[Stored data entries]

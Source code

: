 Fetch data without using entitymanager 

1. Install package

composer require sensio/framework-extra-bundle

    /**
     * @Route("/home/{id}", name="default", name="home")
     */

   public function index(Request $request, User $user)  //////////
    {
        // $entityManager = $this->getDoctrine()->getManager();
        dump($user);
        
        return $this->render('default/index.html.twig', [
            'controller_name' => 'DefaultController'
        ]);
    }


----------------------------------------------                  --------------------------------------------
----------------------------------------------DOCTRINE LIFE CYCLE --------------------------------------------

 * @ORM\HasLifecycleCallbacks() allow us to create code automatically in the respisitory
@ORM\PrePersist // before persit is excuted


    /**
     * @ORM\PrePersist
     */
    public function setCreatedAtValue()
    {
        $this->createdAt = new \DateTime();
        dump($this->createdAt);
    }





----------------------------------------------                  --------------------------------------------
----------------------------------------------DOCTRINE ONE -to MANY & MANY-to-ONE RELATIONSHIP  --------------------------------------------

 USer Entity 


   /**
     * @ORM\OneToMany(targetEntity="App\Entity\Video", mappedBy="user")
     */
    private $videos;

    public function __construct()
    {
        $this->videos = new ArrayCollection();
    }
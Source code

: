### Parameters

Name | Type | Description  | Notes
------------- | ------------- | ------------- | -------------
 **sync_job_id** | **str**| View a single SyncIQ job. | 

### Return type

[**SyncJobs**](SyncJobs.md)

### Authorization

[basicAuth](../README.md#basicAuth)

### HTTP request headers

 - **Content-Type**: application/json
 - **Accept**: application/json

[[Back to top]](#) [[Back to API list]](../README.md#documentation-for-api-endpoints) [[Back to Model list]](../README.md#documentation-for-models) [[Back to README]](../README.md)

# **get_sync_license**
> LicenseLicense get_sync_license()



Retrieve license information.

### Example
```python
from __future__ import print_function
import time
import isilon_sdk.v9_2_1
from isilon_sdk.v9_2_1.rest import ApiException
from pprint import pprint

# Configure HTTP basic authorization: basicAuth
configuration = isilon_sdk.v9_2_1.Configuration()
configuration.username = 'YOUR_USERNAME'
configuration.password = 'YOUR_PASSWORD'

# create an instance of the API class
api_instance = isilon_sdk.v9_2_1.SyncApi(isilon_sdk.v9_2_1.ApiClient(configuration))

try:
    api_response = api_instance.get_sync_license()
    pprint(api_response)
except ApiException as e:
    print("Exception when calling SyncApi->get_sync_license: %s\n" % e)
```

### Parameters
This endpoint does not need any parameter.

» Work instructions
Of all the entries above, retype exactly the lines from the line with "without using entitymanager" to the line with "in the respisitory", both included, and no others.

» Reply to the exercise
: Fetch data without using entitymanager 

1. Install package

composer require sensio/framework-extra-bundle

    /**
     * @Route("/home/{id}", name="default", name="home")
     */

   public function index(Request $request, User $user)  //////////
    {
        // $entityManager = $this->getDoctrine()->getManager();
        dump($user);
        
        return $this->render('default/index.html.twig', [
            'controller_name' => 'DefaultController'
        ]);
    }


----------------------------------------------                  --------------------------------------------
----------------------------------------------DOCTRINE LIFE CYCLE --------------------------------------------

 * @ORM\HasLifecycleCallbacks() allow us to create code automatically in the respisitory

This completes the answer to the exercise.